I only need data on issues and projects, so those are my two endpoints. I am potentially interested in the changelog of issue field values, so I expand on this, and I am not interested in unnesting any custom fields, so I exclude them from the automatic unnesting.

Wouldn't it be easier to define what fields to unnest instead of defining which not to unnest? Absolutely! If you know or find out how to do this, please let me know 😜

Some Jira endpoints behave differently than others (the "search issues" endpoint uses a nextPageToken, while the "search projects" endpoint uses a startAt position-based pagination). Other than that those two endpoints represent a mix of all the things dlt can do: unnesting, pagination, incremental loading (including deduplication for overlapping ranges), etc.

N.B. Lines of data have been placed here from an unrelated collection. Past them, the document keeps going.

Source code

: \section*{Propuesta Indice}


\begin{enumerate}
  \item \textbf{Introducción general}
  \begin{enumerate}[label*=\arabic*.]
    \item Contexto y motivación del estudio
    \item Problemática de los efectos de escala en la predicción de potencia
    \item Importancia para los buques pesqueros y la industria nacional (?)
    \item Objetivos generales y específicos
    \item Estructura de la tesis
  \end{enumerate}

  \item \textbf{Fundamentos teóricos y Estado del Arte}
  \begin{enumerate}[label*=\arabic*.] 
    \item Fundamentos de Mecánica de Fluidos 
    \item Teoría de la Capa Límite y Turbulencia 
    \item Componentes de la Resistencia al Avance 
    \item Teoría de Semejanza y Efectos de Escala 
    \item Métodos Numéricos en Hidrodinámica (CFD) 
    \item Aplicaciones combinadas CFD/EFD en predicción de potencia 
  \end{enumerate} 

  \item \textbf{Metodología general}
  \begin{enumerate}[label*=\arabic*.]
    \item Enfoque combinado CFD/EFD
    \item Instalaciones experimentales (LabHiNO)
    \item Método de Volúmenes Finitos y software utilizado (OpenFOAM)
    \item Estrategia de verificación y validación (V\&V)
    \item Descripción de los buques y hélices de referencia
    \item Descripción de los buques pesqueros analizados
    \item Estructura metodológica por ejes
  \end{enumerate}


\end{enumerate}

A side note on a detail I personally am rather impressed the smart people at dltHub implemented: See that lamda on the incremental load? This neat little trick uses dlt's incremental state and converts it into a JQL-compatible date for filtering so I don't have to re-load all issues since the beginning of time (1970-01-01 😎).

./.dlt/config.toml

The config.toml can remain untouched if the endpoint for anonymous telemetry data sent to to dltHub is later added to the external access integrations in Snowflake. The endpoint can be found in GitHub - or the telemetry can be disabled. Also, the log level can be adjusted as preferred:

[runtime]
log_level="CRITICAL" 
dlthub_telemetry = true
There are of course other configurations available, but dlt has some pretty good defaults, so I leave this out for now

./.dlt/secrets.toml

This is where all the secrets to access both Jira and Snowflake are stored. The major change from the dlt template in here is: I use a key pair for the service user in Snowflake, not a password.

[sources.jira]
email = "<user>"
api_token = "<API token>"

[destination.snowflake.credentials]
database = "RAW"
username = "DLT"
private_key = """-----BEGIN ENCRYPTED PRIVATE KEY-----
MI...Fj
-----END ENCRYPTED PRIVATE KEY-----"""
private_key_passphrase="<passphrase>"
host = "<account identifier - the stuff before .snowflakecomputing.com>"
warehouse = "<warehouse>"
role = "<role>"

Wait, is it ok to store the key as a string in the code? You should definitely ensure not checking in the secrets.toml into your git repo, but since it will be a file in a container, i.m.h.o. it's fine. I don't really see a difference from using an environment variable in the container config instead.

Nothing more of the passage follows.